◆ **Problem to work on**
Lines in the following data that contain the string "middleware" are to be counted. Report only their number.

◆ **Information given**
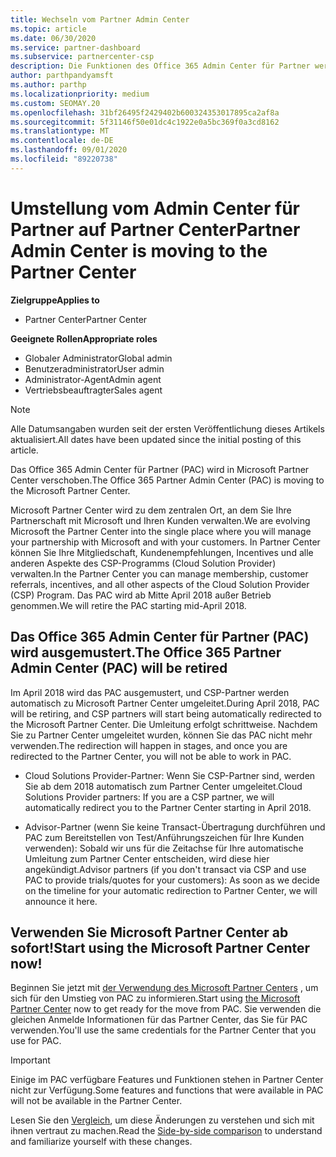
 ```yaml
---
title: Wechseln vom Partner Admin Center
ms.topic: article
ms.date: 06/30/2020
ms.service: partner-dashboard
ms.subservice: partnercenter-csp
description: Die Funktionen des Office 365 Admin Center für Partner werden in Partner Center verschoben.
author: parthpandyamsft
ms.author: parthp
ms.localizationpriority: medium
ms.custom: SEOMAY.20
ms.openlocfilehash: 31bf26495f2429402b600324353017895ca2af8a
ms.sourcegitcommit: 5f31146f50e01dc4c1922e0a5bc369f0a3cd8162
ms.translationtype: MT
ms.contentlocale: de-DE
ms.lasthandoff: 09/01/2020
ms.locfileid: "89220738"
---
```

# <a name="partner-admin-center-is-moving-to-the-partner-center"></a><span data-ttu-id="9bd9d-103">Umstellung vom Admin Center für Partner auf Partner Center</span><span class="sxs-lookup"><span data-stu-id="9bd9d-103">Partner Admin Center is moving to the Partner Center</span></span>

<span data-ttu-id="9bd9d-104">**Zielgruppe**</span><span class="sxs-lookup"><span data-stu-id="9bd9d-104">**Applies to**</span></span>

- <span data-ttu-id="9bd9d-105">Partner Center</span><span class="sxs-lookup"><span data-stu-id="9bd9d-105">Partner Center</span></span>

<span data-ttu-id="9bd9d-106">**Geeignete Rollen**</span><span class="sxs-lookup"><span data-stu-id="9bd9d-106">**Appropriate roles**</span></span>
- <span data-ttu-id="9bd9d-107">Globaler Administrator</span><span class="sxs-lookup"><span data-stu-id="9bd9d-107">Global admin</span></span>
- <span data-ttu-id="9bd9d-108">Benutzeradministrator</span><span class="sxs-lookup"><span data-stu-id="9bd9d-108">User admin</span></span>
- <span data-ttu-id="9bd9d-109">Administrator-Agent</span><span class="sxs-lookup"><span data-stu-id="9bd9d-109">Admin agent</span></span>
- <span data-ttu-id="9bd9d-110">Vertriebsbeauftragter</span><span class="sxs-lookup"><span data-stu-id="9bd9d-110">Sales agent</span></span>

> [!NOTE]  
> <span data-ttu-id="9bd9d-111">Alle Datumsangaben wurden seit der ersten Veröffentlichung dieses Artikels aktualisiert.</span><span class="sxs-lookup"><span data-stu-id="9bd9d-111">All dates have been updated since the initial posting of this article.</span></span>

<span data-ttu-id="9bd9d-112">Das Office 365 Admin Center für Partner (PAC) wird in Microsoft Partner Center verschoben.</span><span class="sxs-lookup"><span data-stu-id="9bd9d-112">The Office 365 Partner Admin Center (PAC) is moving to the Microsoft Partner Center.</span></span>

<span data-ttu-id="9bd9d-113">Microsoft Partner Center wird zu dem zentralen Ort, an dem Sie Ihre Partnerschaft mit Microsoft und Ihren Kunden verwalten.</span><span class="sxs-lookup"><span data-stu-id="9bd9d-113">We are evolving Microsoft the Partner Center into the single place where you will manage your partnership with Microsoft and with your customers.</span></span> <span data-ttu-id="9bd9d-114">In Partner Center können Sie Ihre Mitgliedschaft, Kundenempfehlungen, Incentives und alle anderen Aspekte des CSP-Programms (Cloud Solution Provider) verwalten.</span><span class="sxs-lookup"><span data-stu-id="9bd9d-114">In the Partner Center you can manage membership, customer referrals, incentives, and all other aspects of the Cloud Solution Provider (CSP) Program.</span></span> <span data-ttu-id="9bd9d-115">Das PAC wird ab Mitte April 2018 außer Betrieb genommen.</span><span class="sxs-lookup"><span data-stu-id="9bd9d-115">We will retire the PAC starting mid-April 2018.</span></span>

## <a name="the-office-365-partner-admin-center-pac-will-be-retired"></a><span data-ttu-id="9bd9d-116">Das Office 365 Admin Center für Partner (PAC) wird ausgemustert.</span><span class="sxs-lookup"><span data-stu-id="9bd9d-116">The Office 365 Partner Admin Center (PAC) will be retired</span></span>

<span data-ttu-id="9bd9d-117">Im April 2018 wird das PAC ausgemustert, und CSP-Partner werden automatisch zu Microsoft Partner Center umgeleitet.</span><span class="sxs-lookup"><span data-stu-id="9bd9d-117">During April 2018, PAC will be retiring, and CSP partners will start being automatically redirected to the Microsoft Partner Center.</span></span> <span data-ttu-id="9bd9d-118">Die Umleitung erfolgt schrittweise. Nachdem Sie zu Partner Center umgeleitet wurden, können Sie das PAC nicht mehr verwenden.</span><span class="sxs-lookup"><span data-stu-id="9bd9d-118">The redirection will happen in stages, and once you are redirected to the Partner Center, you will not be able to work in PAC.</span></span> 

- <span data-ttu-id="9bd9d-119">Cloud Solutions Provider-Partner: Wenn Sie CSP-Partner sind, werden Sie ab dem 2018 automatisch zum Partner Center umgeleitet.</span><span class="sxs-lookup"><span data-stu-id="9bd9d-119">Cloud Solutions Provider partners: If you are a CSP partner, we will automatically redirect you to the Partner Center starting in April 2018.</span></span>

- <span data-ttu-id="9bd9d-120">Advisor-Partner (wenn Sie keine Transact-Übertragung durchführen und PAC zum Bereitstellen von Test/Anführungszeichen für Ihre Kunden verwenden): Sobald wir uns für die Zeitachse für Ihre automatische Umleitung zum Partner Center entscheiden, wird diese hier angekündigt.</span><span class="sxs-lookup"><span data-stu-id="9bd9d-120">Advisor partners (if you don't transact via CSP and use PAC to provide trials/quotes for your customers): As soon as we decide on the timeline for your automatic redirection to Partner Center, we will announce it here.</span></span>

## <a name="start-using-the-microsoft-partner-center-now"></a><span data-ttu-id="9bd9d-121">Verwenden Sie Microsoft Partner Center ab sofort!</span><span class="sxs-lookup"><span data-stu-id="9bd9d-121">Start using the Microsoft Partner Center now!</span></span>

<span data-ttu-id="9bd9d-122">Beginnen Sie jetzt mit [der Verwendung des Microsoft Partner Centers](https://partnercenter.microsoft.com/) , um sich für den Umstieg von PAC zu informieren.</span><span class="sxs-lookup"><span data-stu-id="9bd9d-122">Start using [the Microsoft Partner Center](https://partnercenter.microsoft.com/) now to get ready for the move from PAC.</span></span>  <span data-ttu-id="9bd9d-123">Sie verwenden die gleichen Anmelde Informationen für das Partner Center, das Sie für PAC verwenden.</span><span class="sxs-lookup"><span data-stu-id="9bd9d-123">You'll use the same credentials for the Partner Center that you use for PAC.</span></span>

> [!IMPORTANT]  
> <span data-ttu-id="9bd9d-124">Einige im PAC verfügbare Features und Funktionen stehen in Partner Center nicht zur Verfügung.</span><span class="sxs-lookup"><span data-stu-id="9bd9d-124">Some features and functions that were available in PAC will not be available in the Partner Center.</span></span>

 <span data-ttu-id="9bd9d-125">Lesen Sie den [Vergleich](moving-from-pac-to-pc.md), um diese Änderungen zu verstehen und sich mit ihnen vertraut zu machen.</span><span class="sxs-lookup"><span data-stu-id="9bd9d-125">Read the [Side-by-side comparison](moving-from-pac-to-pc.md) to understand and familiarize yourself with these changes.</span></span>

--

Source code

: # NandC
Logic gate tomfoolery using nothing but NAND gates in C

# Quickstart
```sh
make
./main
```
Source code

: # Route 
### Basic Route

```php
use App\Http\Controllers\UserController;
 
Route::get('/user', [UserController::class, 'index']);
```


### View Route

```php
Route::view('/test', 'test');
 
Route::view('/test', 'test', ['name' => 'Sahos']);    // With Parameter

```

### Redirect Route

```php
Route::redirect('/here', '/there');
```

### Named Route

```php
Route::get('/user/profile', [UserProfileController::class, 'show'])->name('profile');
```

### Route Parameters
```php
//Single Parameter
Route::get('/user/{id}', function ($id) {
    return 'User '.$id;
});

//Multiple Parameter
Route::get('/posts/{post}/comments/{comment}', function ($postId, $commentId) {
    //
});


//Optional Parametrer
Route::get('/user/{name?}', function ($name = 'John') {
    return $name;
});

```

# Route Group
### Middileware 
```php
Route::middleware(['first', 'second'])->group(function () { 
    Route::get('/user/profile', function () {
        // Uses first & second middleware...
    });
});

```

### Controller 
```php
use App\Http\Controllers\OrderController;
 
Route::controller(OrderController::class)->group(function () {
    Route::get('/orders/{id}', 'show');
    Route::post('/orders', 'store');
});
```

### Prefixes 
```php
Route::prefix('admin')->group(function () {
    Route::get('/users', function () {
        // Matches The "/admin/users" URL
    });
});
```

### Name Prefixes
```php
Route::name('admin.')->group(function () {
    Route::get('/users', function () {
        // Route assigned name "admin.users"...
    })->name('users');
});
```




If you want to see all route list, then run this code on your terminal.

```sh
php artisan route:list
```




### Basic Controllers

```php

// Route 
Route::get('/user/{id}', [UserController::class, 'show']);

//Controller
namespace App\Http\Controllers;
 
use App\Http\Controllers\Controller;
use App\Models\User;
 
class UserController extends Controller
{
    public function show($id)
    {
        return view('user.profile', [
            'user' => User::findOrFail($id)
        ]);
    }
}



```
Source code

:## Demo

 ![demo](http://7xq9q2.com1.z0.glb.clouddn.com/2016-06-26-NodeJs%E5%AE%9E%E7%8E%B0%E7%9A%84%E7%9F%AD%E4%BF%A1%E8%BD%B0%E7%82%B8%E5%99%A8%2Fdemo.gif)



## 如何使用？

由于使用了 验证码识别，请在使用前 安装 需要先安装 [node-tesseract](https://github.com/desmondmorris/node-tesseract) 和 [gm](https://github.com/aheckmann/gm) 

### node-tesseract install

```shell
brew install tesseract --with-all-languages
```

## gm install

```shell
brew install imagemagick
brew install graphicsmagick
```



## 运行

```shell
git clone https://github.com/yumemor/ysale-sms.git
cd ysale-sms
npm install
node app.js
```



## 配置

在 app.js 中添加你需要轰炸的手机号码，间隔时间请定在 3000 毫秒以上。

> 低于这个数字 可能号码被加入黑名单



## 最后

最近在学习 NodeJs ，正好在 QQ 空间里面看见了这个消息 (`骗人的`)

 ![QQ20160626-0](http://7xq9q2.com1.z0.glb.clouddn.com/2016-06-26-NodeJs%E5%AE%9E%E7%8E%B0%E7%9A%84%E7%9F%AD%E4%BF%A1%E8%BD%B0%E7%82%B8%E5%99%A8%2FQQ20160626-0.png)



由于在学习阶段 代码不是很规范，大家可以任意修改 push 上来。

◆ **Response below**
2